Mumia Abu-Jamal * junge Welt Nr. 40 - 16./17. Februar 2008
In den 1980er und 1990er Jahren liefen dramatische Nachrichten um die Erde, in denen von Menschen erzählt wurde, die man unter Vorspiegelung falscher Tatsachen narkotisiert und ihnen heimlich innere Organe – beispielsweise eine Niere – entfernt hatte. Einige Horrorfilme bauten auf diesen Schicksalen auf, esselten die Fans dieses Filmgenres und spielten mit dem Schüren der Ängste vor der heimlichen Organentnahme viel Geld ein.
In einem Artikel der New York Times vom 30. Januar 2008 wurde nun darüber berichtet, daß es in einem Land, das als »die größte Demokratie der Welt« gepriesen wird, einen florierenden und schnell wachsenden Markt für den illegalen Handel mit menschlichen Nieren gibt. Die Rede ist von Indien, das mit seiner 2006 auf eine Milliarde Menschen geschätzten Bevölkerung den asiatischen Subkontinent beherrscht. Dort ist ein gut organisierter Markt für billige Spenderorgane entstanden, an dem viele Leute Geld verdienen – nur die armen Opfer nicht, die ihre Nieren verloren haben. Die Betroffenen von illegalen Organentnahmen erzählten, sie seien aufgewacht und hätten im Bauch- und Rückenbereich brennende Schmerzen gespürt.
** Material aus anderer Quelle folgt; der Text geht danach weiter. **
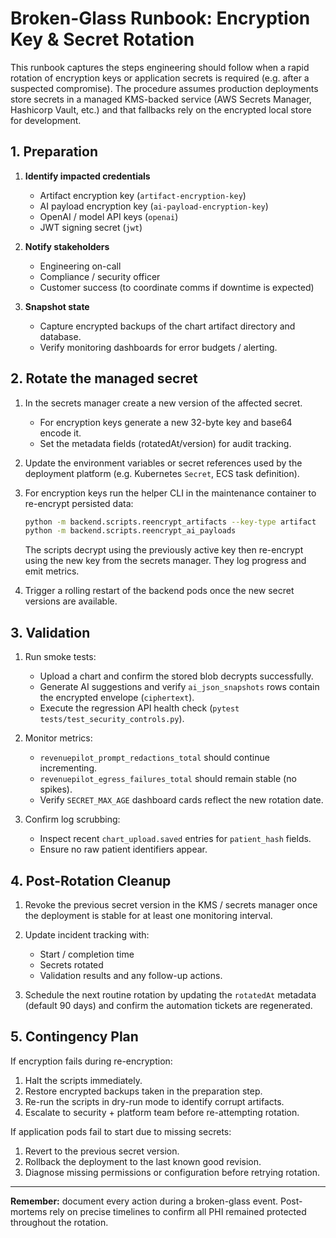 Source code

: # Broken-Glass Runbook: Encryption Key & Secret Rotation

This runbook captures the steps engineering should follow when a rapid
rotation of encryption keys or application secrets is required (e.g. after a
suspected compromise). The procedure assumes production deployments store
secrets in a managed KMS-backed service (AWS Secrets Manager, Hashicorp Vault,
etc.) and that fallbacks rely on the encrypted local store for development.

## 1. Preparation

1. **Identify impacted credentials**
   - Artifact encryption key (`artifact-encryption-key`)
   - AI payload encryption key (`ai-payload-encryption-key`)
   - OpenAI / model API keys (`openai`)
   - JWT signing secret (`jwt`)

2. **Notify stakeholders**
   - Engineering on-call
   - Compliance / security officer
   - Customer success (to coordinate comms if downtime is expected)

3. **Snapshot state**
   - Capture encrypted backups of the chart artifact directory and database.
   - Verify monitoring dashboards for error budgets / alerting.

## 2. Rotate the managed secret

1. In the secrets manager create a new version of the affected secret.
   - For encryption keys generate a new 32-byte key and base64 encode it.
   - Set the metadata fields (rotatedAt/version) for audit tracking.

2. Update the environment variables or secret references used by the
   deployment platform (e.g. Kubernetes `Secret`, ECS task definition).

3. For encryption keys run the helper CLI in the maintenance container to
   re-encrypt persisted data:

   ```bash
   python -m backend.scripts.reencrypt_artifacts --key-type artifact
   python -m backend.scripts.reencrypt_ai_payloads
   ```

   The scripts decrypt using the previously active key then re-encrypt using
   the new key from the secrets manager. They log progress and emit metrics.

4. Trigger a rolling restart of the backend pods once the new secret versions
   are available.

## 3. Validation

1. Run smoke tests:
   - Upload a chart and confirm the stored blob decrypts successfully.
   - Generate AI suggestions and verify `ai_json_snapshots` rows contain the
     encrypted envelope (`ciphertext`).
   - Execute the regression API health check (`pytest tests/test_security_controls.py`).

2. Monitor metrics:
   - `revenuepilot_prompt_redactions_total` should continue incrementing.
   - `revenuepilot_egress_failures_total` should remain stable (no spikes).
   - Verify `SECRET_MAX_AGE` dashboard cards reflect the new rotation date.

3. Confirm log scrubbing:
   - Inspect recent `chart_upload.saved` entries for `patient_hash` fields.
   - Ensure no raw patient identifiers appear.

## 4. Post-Rotation Cleanup

1. Revoke the previous secret version in the KMS / secrets manager once the
   deployment is stable for at least one monitoring interval.

2. Update incident tracking with:
   - Start / completion time
   - Secrets rotated
   - Validation results and any follow-up actions.

3. Schedule the next routine rotation by updating the `rotatedAt` metadata
   (default 90 days) and confirm the automation tickets are regenerated.

## 5. Contingency Plan

If encryption fails during re-encryption:

1. Halt the scripts immediately.
2. Restore encrypted backups taken in the preparation step.
3. Re-run the scripts in dry-run mode to identify corrupt artifacts.
4. Escalate to security + platform team before re-attempting rotation.

If application pods fail to start due to missing secrets:

1. Revert to the previous secret version.
2. Rollback the deployment to the last known good revision.
3. Diagnose missing permissions or configuration before retrying rotation.

---

**Remember:** document every action during a broken-glass event. Post-mortems
rely on precise timelines to confirm all PHI remained protected throughout the
rotation.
Fälle von 500 Menschen sind dokumentiert, die meisten von ihnen sind mittellose Arbeiter, Rikschafahrer oder Bauern, die den Status von Leibeigenen haben. Es wurden aber nicht nur Fälle von heimlicher Organentnahme bekannt, sondern zahlreiche Männer berichteten auch, ihnen sei im Tausch für ihre Niere Arbeit angeboten worden. Anderen wurden Beträge von 1000 bis 2500 US-Dollar für eine Niere geboten. Die Männer, die von den Nierenhändlern angesprochen worden waren, stammten zumeist aus Delhi oder aus Uttar Pradesch, einer der ärmsten Regionen Indiens. Den veröffentlichten Berichten nach gehören die Händler einem organisierten Ring an, in dem Sanitäter, Ärzte, Krankenschwestern, Privatkliniken und Pathologien vereint sind. Die Organe werden auf Bestellung besorgt und sind entweder für wohlhabende Inder oder Ausländer bestimmt, die eine Spenderniere brauchen und sich durch das Zahlen großer Geldbeträge vom langen Warten auf den endlosen Listen der Transplantationskliniken freikaufen.
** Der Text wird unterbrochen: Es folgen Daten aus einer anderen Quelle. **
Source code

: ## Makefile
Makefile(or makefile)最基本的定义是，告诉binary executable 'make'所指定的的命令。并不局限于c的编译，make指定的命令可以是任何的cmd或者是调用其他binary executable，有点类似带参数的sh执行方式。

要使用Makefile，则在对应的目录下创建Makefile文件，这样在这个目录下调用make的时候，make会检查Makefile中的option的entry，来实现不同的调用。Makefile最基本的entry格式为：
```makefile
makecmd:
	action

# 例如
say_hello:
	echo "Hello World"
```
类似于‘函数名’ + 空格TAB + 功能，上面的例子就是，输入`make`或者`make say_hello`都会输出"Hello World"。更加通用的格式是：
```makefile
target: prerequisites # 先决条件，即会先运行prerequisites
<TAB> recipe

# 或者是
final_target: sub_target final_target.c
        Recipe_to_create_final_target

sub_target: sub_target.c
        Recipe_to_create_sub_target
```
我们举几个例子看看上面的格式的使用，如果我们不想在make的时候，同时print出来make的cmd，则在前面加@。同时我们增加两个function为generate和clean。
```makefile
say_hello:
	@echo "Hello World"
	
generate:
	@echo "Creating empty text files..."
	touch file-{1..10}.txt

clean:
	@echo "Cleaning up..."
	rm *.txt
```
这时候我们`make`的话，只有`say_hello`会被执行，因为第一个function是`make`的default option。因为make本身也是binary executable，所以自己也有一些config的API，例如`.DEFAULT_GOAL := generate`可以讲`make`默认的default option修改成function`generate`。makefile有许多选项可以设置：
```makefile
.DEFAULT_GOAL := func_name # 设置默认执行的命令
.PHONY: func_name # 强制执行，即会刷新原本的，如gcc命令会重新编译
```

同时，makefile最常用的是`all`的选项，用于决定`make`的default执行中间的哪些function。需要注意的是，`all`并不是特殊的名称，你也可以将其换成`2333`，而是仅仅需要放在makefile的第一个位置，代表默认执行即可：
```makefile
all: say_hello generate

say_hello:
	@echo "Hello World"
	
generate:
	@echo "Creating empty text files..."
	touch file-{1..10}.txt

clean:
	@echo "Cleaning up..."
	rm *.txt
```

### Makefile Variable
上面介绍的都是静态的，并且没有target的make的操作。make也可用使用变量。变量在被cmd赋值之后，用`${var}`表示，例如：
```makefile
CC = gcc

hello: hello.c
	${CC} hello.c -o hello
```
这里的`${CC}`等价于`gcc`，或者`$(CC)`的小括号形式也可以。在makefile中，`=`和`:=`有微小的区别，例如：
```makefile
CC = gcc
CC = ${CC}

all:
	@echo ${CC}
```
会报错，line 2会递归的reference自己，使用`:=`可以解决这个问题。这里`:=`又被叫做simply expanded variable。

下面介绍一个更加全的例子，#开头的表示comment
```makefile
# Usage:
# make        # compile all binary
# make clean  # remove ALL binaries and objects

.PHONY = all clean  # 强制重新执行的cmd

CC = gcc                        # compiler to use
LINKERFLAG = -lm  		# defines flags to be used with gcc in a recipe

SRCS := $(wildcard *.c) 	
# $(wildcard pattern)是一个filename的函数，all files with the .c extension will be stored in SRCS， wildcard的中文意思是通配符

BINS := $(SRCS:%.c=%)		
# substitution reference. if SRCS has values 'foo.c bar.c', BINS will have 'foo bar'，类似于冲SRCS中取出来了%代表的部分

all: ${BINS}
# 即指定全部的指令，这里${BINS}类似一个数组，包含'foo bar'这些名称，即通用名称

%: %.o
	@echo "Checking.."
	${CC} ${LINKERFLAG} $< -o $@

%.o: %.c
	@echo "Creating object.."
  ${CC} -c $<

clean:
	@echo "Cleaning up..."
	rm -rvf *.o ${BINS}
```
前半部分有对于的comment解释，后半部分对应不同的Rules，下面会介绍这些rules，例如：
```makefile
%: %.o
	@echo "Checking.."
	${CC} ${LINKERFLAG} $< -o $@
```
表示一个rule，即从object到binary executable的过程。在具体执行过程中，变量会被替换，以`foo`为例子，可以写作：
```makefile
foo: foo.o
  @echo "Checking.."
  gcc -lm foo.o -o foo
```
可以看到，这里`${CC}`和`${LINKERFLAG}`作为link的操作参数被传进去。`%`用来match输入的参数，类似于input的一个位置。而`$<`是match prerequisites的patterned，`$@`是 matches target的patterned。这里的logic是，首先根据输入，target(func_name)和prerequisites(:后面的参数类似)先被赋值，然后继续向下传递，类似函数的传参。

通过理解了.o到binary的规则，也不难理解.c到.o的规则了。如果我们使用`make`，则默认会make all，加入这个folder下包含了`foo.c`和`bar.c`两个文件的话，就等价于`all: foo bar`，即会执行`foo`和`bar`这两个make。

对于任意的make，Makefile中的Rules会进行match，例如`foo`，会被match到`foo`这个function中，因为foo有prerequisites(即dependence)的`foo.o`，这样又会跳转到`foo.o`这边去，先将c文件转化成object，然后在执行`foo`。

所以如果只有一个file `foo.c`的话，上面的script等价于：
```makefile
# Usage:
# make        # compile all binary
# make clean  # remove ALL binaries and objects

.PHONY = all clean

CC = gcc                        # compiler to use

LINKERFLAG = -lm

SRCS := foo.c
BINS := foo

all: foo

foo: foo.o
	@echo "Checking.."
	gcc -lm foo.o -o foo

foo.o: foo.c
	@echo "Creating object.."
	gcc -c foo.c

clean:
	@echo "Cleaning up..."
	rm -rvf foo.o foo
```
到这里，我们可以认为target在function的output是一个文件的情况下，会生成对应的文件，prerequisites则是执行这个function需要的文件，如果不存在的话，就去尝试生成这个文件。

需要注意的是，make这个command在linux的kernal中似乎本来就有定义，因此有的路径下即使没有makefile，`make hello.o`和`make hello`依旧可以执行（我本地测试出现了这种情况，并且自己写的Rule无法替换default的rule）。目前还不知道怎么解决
Die Praxis des Organverkaufs basiert auf einer menschenverachtenden Logik, die typisch ist für das Zeitalter der kapitalistischen Globalisierung, in dem alles – ausnahmslos alles – zur Ware wird und an den Meistbietenden verkauft wird. Dem Handel mit Organen, die lebenden Menschen entnommen werden, haftet etwas Makaberes, Alptraumartiges an, das uns an das Labor denken läßt, in dem Frankenstein aus menschlichen »Bauteilen« erschaffen wurde. Der heute real existierende Alptraum ist bezeichnend dafür, als was die Reichen dieser Welt die Armen ansehen. Kaum einer der Männer, denen ihre Organe herausgeschnitten wurden, hat die versprochene Bezahlung erhalten. Sie wurden in eine zum Organring gehörende Klinik gebracht, und vor der Operation wurde nur ihr Blut analysiert. Anschließend wurden sie von bewaffneten Sicherheitskräften eingeschüchtert und bedroht, nach der Operation draußen bloß kein Sterbenswort über die Geschehnisse zu erzählen.
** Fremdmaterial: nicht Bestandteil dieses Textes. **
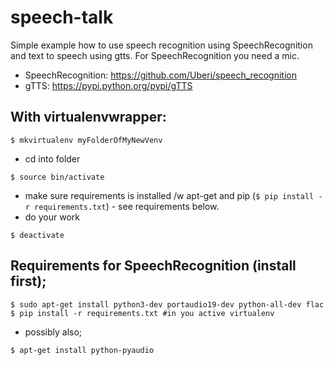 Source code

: # speech-talk

Simple example how to use speech recognition using SpeechRecognition and text to speech using gtts.
For SpeechRecognition you need a mic.

- SpeechRecognition: https://github.com/Uberi/speech_recognition
- gTTS: https://pypi.python.org/pypi/gTTS


## With virtualenvwrapper:
```
$ mkvirtualenv myFolderOfMyNewVenv
```
* cd into folder
```
$ source bin/activate
```
* make sure requirements is installed /w apt-get and pip (```$ pip install -r requirements.txt```) - see requirements below.
* do your work
```
$ deactivate
```


## Requirements for SpeechRecognition (install first);
```
$ sudo apt-get install python3-dev portaudio19-dev python-all-dev flac
$ pip install -r requirements.txt #in you active virtualenv
```
* possibly also;
```
$ apt-get install python-pyaudio 
```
Dies ist die Schattenseite, die öffentlich kaum thematisierte Kehrseite des sogenannten freien Marktes. Dabei muß man wissen, daß Indien kein armes Land ist. Sein Bruttosozialprodukt ist dreimal so hoch wie das von England, seiner früheren Kolonialmacht. Indiens Wirtschaft gehört zu den am schnellsten wachsenden Ökonomien dieser Welt. Der indische Subkontinent ist ein Beispiel dafür, wie es heutzutage inmitten einer erbärmlichen Massenarmut Inseln unvorstellbar großen Wohlstands geben kann. Die ständig weiter auseinanderdriftende Kluft zwischen Arm und Reich ist keine Besonderheit der indischen Gesellschaft, sondern kapitalistische Globalisierung in Reinkultur: Alles ist käuflich.